What this task involves => Every line that holds the word "phase" needs to be copied from the data below.
*** Begin section ***
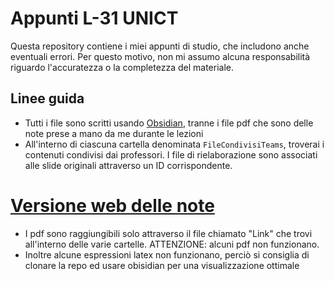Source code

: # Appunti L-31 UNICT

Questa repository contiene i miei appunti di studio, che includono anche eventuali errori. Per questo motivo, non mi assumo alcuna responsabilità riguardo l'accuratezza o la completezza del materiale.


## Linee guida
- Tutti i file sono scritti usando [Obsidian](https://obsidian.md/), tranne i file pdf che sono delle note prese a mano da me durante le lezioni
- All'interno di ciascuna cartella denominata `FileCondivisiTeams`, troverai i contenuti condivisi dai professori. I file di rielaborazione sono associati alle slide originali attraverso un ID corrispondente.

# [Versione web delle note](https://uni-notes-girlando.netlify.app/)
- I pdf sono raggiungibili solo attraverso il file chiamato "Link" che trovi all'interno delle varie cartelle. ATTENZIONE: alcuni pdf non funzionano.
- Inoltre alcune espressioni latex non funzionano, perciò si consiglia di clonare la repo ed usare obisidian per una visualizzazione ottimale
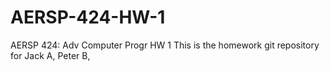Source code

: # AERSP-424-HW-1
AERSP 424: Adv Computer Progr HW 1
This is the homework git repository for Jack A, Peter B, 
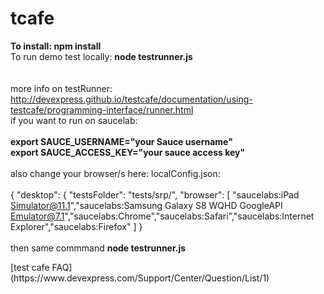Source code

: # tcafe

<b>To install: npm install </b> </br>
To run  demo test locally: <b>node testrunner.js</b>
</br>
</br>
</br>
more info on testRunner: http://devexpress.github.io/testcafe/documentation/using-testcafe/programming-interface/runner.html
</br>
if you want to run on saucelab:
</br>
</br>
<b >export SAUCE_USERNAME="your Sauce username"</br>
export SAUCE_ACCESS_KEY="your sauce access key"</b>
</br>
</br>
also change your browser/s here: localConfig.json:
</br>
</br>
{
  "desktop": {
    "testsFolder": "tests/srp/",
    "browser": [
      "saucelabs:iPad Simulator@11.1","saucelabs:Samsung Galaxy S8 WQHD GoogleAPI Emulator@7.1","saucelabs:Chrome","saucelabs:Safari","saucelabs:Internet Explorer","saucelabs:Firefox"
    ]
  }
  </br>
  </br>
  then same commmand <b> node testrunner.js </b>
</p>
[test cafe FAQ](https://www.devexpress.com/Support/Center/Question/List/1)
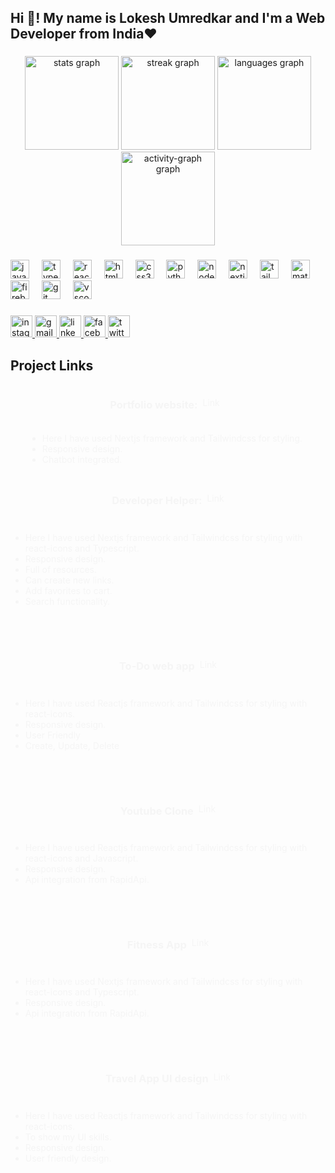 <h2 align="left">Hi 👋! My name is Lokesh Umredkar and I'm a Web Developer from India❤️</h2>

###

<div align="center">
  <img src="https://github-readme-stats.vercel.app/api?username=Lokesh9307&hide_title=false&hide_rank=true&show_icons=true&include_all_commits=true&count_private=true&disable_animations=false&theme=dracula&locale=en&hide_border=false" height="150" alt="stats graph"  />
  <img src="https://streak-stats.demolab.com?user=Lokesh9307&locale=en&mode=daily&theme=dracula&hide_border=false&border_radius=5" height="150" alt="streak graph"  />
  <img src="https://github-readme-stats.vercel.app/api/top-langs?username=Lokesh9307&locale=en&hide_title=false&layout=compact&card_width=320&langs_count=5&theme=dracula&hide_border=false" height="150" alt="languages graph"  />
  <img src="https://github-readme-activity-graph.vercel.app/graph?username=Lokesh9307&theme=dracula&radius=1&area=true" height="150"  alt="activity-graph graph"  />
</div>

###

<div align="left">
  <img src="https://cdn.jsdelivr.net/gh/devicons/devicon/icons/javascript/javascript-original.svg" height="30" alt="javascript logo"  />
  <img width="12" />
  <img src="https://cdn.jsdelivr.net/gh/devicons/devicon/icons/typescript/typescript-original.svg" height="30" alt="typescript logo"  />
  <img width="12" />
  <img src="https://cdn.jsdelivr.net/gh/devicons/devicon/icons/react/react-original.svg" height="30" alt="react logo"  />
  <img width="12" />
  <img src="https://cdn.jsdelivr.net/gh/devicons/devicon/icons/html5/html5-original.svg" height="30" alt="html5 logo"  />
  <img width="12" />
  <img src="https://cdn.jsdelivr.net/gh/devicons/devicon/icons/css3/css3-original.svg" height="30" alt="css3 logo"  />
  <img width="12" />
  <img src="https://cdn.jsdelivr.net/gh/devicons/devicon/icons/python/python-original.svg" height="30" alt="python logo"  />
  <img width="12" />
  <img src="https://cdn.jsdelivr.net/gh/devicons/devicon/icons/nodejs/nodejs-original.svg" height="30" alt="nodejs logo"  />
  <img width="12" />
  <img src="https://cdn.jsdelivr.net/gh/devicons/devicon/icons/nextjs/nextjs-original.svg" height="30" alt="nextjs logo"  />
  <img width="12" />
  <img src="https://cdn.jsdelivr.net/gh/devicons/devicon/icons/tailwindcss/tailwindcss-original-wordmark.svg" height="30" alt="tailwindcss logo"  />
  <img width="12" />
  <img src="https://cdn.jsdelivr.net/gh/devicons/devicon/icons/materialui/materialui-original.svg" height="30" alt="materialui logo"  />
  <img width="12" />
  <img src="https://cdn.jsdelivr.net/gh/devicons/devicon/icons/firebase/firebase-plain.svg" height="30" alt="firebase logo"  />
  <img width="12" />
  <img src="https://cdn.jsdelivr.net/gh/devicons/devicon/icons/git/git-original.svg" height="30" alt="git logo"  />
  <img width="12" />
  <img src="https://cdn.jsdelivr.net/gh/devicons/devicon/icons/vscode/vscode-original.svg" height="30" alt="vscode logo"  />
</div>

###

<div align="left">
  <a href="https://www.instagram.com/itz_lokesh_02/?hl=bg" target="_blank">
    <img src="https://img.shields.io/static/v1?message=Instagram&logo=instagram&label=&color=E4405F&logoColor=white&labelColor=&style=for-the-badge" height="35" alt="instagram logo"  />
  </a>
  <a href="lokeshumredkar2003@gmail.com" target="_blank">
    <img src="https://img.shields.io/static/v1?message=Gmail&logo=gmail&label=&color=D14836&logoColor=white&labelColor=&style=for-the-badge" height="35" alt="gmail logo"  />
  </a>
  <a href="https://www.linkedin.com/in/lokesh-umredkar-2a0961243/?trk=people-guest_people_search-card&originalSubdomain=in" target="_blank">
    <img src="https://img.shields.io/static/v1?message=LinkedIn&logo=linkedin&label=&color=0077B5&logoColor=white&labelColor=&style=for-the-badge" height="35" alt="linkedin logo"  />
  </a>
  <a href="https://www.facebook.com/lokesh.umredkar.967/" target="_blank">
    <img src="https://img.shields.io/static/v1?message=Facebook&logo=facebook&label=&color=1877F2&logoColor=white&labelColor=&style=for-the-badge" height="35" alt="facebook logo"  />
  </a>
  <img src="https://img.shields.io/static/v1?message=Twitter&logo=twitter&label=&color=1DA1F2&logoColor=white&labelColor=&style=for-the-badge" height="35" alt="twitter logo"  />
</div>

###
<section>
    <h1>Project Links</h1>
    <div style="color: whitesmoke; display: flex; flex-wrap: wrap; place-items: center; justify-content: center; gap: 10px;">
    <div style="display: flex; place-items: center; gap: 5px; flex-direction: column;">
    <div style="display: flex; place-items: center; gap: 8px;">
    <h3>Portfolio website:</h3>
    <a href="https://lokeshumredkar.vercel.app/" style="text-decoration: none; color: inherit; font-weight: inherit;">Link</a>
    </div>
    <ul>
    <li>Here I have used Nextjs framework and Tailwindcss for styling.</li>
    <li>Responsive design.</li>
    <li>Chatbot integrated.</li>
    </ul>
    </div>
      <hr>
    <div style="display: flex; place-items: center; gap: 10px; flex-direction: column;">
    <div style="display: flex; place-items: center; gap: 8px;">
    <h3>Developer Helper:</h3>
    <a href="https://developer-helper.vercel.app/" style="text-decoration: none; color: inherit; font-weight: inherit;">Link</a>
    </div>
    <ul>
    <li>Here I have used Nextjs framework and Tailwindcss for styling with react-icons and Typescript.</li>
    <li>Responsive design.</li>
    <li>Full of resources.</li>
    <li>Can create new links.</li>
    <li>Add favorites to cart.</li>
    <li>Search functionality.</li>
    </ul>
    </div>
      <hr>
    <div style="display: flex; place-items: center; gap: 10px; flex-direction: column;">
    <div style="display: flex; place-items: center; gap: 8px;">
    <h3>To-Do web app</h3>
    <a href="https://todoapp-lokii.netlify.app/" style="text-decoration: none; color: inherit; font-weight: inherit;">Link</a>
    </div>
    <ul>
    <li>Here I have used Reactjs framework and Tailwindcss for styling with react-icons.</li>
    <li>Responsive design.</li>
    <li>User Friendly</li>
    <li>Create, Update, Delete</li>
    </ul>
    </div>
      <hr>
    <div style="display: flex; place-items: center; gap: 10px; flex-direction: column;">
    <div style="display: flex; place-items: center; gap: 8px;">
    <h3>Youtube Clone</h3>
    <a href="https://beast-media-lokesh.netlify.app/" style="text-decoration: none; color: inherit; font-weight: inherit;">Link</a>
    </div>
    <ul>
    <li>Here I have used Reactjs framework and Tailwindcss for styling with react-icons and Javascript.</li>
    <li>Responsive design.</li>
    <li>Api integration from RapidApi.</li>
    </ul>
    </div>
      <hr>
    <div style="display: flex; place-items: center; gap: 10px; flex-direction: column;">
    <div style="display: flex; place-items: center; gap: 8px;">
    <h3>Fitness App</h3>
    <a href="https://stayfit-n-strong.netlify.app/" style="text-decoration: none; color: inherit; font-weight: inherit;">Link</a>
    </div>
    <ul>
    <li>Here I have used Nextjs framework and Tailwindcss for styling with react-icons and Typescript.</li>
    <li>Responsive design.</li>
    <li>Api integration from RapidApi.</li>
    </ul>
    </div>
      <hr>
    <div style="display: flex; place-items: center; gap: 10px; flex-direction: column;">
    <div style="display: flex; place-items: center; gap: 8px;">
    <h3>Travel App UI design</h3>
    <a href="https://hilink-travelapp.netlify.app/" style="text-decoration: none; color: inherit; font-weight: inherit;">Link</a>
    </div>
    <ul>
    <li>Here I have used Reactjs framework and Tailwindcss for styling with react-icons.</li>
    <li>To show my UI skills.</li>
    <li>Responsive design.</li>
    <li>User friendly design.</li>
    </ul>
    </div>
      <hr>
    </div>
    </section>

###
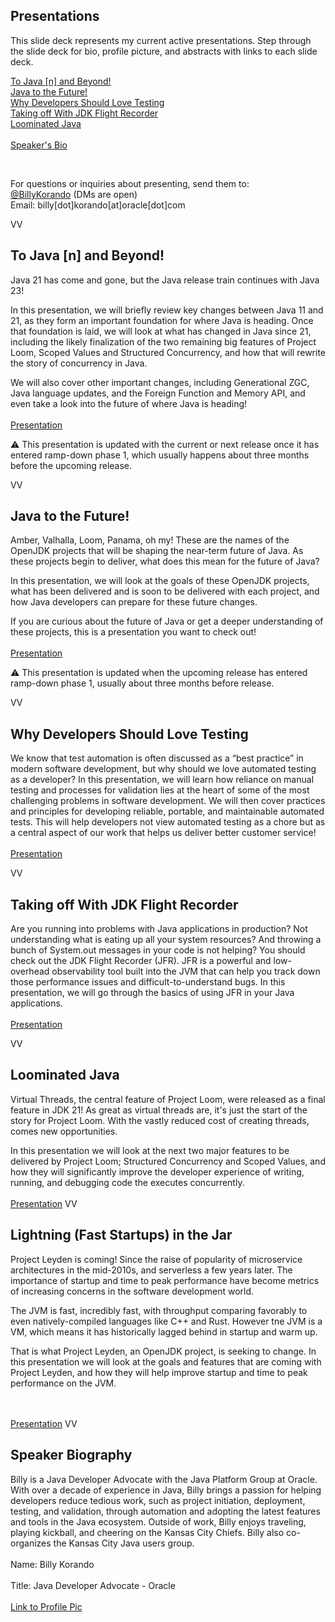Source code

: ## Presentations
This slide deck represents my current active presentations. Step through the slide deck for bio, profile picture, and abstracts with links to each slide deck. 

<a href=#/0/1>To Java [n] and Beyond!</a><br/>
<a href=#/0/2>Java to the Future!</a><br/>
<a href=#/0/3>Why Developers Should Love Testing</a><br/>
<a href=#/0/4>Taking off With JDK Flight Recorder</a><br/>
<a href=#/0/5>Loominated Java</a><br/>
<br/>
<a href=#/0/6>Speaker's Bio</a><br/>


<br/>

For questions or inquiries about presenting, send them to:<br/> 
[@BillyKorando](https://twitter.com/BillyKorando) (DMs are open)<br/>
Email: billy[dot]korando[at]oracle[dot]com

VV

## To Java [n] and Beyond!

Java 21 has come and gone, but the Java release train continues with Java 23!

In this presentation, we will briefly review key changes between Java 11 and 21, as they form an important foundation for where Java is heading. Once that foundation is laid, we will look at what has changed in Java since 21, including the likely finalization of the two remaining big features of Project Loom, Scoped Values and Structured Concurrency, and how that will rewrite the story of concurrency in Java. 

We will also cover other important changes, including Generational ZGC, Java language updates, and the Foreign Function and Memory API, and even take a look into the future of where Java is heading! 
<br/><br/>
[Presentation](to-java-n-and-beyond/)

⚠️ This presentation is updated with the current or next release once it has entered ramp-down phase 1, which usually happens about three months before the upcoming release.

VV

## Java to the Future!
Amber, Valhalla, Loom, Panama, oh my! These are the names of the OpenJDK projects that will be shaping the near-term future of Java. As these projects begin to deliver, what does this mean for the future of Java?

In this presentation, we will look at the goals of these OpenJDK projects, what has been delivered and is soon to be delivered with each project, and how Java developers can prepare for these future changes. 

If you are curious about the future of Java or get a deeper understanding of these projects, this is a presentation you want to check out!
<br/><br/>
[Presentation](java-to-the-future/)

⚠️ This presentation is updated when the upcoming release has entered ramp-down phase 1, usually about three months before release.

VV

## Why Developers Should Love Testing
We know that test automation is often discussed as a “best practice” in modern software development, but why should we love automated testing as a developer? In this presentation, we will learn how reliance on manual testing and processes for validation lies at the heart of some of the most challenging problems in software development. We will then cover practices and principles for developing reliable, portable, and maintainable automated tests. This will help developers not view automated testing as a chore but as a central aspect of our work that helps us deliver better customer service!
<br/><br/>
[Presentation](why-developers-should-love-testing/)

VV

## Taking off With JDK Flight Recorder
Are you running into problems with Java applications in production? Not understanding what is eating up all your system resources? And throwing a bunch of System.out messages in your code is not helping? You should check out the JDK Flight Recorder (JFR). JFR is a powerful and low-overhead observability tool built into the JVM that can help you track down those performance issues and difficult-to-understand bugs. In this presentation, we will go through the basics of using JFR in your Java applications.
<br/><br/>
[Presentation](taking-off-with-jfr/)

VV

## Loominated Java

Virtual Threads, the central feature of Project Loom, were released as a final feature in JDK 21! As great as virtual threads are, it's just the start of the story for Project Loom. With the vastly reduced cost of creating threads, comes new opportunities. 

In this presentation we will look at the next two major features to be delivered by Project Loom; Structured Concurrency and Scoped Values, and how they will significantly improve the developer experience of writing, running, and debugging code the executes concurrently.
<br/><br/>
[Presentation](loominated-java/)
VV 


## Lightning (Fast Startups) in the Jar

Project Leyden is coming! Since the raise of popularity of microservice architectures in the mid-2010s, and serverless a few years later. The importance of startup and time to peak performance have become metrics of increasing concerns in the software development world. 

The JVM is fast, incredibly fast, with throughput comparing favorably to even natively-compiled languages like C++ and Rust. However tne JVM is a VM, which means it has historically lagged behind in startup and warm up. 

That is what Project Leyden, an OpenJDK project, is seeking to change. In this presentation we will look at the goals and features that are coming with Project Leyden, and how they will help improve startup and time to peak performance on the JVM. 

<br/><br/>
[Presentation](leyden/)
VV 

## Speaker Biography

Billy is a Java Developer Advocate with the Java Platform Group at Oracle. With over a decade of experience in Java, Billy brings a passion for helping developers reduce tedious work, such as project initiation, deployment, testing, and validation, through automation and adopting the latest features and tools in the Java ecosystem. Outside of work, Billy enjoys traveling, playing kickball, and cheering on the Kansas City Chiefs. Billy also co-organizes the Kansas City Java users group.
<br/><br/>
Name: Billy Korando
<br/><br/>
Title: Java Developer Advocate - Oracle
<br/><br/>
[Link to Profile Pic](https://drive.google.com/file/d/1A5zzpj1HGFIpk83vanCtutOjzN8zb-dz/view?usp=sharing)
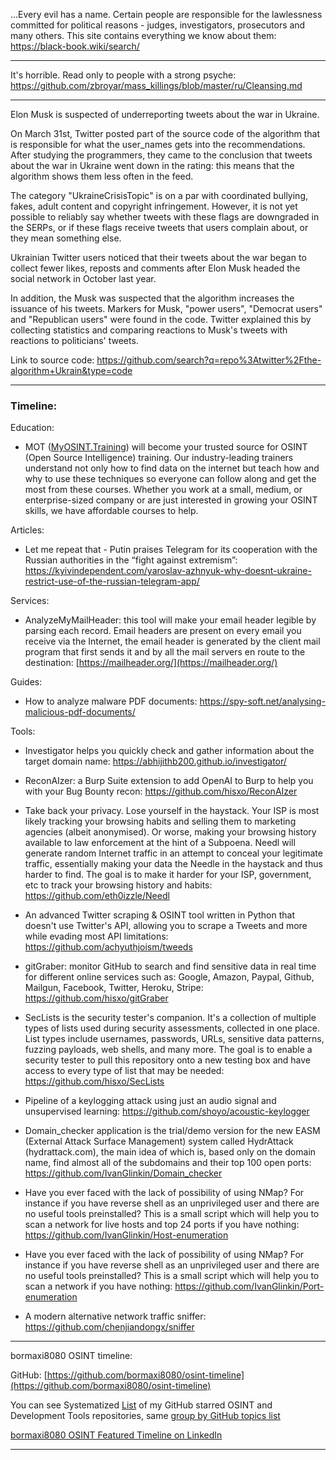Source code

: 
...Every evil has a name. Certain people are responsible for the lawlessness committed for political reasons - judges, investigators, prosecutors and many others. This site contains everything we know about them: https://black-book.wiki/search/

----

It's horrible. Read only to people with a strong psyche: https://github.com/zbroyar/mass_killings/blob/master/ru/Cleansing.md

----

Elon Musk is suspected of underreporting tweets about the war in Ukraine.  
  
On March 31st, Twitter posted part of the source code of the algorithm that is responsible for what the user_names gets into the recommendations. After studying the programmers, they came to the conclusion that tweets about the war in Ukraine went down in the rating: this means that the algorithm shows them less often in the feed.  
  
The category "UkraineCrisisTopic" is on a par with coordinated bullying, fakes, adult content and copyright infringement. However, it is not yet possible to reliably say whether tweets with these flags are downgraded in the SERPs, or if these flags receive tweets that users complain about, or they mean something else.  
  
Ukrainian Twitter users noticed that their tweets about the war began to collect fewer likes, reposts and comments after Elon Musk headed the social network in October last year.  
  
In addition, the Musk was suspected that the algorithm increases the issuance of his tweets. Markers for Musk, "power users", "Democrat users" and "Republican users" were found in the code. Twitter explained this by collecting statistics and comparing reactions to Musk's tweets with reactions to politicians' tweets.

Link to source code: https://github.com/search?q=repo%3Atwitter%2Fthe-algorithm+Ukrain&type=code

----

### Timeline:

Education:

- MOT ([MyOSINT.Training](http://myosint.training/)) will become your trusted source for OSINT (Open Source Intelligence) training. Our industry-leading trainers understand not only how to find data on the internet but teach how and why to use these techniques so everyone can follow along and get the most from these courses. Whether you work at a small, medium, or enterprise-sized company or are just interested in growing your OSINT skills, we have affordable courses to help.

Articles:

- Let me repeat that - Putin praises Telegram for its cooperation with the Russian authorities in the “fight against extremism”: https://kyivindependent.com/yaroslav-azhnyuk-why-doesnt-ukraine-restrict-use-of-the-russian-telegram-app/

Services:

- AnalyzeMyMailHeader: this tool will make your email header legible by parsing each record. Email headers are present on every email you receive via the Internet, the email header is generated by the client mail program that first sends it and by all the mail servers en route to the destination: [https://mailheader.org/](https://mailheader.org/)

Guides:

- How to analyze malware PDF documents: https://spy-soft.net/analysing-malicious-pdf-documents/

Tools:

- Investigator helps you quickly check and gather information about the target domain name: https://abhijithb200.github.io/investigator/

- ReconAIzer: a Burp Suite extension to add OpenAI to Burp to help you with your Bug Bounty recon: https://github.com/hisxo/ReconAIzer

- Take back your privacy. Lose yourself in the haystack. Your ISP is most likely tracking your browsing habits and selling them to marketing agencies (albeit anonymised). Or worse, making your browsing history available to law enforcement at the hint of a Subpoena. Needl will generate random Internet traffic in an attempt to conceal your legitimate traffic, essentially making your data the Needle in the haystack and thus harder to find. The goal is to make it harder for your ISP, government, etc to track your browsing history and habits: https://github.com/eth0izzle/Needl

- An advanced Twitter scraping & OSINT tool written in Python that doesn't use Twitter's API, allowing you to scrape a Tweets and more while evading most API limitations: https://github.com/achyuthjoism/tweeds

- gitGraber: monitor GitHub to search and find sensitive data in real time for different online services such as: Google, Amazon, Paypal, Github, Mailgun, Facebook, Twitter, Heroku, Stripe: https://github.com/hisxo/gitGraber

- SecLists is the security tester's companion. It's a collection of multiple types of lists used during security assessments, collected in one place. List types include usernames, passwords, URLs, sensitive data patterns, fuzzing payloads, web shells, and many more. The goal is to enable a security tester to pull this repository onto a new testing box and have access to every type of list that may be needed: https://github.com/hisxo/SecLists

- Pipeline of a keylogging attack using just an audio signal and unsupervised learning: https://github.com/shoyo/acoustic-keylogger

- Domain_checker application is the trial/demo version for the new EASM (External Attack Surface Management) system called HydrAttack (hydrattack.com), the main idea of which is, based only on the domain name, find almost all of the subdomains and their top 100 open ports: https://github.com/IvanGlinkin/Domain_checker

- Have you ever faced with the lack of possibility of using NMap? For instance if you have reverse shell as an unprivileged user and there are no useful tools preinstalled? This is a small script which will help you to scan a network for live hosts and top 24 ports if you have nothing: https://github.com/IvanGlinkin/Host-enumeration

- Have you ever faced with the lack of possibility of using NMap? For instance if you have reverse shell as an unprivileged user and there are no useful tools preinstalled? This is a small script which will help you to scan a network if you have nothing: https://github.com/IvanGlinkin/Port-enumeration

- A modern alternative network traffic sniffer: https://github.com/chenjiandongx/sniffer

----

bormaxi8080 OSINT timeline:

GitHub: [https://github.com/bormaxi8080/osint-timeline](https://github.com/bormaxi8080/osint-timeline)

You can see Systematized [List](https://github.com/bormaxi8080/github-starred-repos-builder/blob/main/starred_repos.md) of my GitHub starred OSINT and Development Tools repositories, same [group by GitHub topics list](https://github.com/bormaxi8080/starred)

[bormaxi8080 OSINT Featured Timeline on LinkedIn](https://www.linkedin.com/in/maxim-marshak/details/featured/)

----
*** End section ***
Response to this task =>
⚠️ This presentation is updated with the current or next release once it has entered ramp-down phase 1, which usually happens about three months before the upcoming release.
⚠️ This presentation is updated when the upcoming release has entered ramp-down phase 1, usually about three months before release.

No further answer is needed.